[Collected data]
_ _ _ _ _ _ _

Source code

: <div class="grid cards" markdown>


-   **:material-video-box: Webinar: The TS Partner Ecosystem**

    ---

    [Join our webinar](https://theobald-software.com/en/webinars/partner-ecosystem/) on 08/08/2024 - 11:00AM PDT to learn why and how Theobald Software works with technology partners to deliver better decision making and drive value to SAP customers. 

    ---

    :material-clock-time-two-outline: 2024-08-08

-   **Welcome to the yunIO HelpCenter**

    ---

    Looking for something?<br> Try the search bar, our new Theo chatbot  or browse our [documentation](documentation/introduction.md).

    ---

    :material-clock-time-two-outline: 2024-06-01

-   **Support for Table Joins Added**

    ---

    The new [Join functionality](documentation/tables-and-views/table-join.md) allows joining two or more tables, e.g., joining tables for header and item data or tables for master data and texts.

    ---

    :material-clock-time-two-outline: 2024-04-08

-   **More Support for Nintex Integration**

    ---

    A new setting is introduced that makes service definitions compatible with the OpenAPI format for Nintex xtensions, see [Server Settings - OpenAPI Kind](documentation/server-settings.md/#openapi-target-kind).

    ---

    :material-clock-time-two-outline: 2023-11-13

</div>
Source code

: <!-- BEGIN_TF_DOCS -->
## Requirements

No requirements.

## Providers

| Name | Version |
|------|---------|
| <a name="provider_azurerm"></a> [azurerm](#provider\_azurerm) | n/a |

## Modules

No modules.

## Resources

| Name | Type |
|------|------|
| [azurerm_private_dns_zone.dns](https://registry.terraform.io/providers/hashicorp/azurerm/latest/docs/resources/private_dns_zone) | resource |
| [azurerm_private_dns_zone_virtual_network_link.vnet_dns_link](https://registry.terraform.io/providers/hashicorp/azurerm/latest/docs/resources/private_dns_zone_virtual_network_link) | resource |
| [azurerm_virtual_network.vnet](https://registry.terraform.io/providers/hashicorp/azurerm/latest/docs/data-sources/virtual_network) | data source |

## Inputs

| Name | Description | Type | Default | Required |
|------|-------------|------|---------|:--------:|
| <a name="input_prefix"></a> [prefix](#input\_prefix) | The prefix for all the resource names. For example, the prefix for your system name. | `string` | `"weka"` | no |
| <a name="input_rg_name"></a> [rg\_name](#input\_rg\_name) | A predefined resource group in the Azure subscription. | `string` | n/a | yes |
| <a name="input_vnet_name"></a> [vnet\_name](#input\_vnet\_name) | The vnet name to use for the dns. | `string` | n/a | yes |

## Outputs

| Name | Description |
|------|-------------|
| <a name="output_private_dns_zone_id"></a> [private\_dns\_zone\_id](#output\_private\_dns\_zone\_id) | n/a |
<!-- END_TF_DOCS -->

_ _ _ _ _ _ _

Exercise goal> Among the entries, how many lines include the word "Nintex"? Answer with only the number.

Task solution> 2